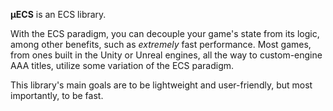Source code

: **μECS** is an ECS library.

With the ECS paradigm, you can decouple your game's state from its logic, among other benefits,
such as *extremely* fast performance. Most games, from ones built in the Unity or Unreal engines, all the way
to custom-engine AAA titles, utilize some variation of the ECS paradigm.

This library's main goals are to be lightweight and user-friendly, but most importantly, to be fast.
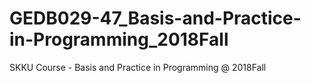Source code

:# GEDB029-47_Basis-and-Practice-in-Programming_2018Fall
SKKU Course - Basis and Practice in Programming @ 2018Fall
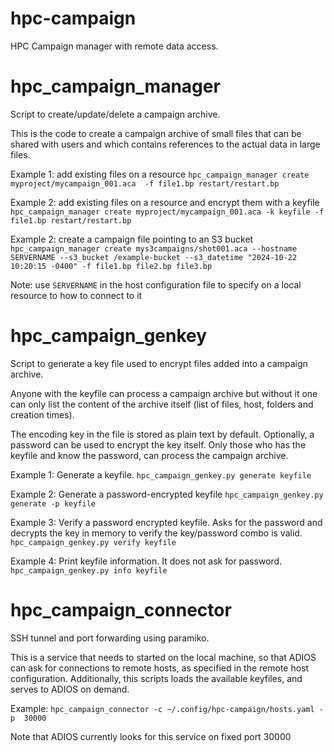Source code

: # hpc-campaign
HPC Campaign manager with remote data access. 

# hpc_campaign_manager
Script to create/update/delete a campaign archive.

This is the code to create a campaign archive of small files that can be shared with users and which contains references to the actual data in large files. 

Example 1: add existing files on a resource 
`hpc_campaign_manager create myproject/mycampaign_001.aca  -f file1.bp restart/restart.bp`

Example 2: add existing files on a resource and encrypt them with a keyfile
`hpc_campaign_manager create myproject/mycampaign_001.aca -k keyfile -f file1.bp restart/restart.bp` 

Example 2: create a campaign file pointing to an S3 bucket
`hpc_campaign_manager create mys3campaigns/shot001.aca --hostname SERVERNAME --s3_bucket /example-bucket --s3_datetime "2024-10-22 10:20:15 -0400" -f file1.bp file2.bp file3.bp`

Note: use `SERVERNAME` in the host configuration file to specify on a local resource to how to connect to it

# hpc_campaign_genkey
Script to generate a key file used to encrypt files added into a campaign archive.

Anyone with the keyfile can process a campaign archive but without it one can only list the content of the archive itself (list of files, host, folders and creation times).

The encoding key in the file is stored as plain text by default. Optionally, a password can be used to encrypt the key itself. Only those who has the keyfile and know the password, can process the campaign archive. 

Example 1: Generate a keyfile. 
`hpc_campaign_genkey.py generate keyfile`

Example 2: Generate a password-encrypted keyfile 
`hpc_campaign_genkey.py generate -p keyfile`

Example 3: Verify a password encrypted keyfile. Asks for the password and decrypts the key in memory to verify the key/password combo is valid. 
`hpc_campaign_genkey.py verify keyfile`

Example 4: Print keyfile information. It does not ask for password.
`hpc_campaign_genkey.py info keyfile`

# hpc_campaign_connector
SSH tunnel and port forwarding using paramiko.

This is a service that needs to started on the local machine, so that ADIOS can ask for connections to remote hosts, as specified in the remote host configuration. Additionally, this scripts loads the available keyfiles, and serves to ADIOS on demand. 

Example: `hpc_campaign_connector -c ~/.config/hpc-campaign/hosts.yaml -p  30000`

Note that ADIOS currently looks for this service on fixed port 30000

--*--

Task description
Nothing except the lines from the one containing "SKKU Course - Basis" through the one containing "Script to create/update/delete" should appear in the answer, exactly as above and without pictures.

Result of the task
SKKU Course - Basis and Practice in Programming @ 2018Fall
Source code

: # hpc-campaign
HPC Campaign manager with remote data access. 

# hpc_campaign_manager
Script to create/update/delete a campaign archive.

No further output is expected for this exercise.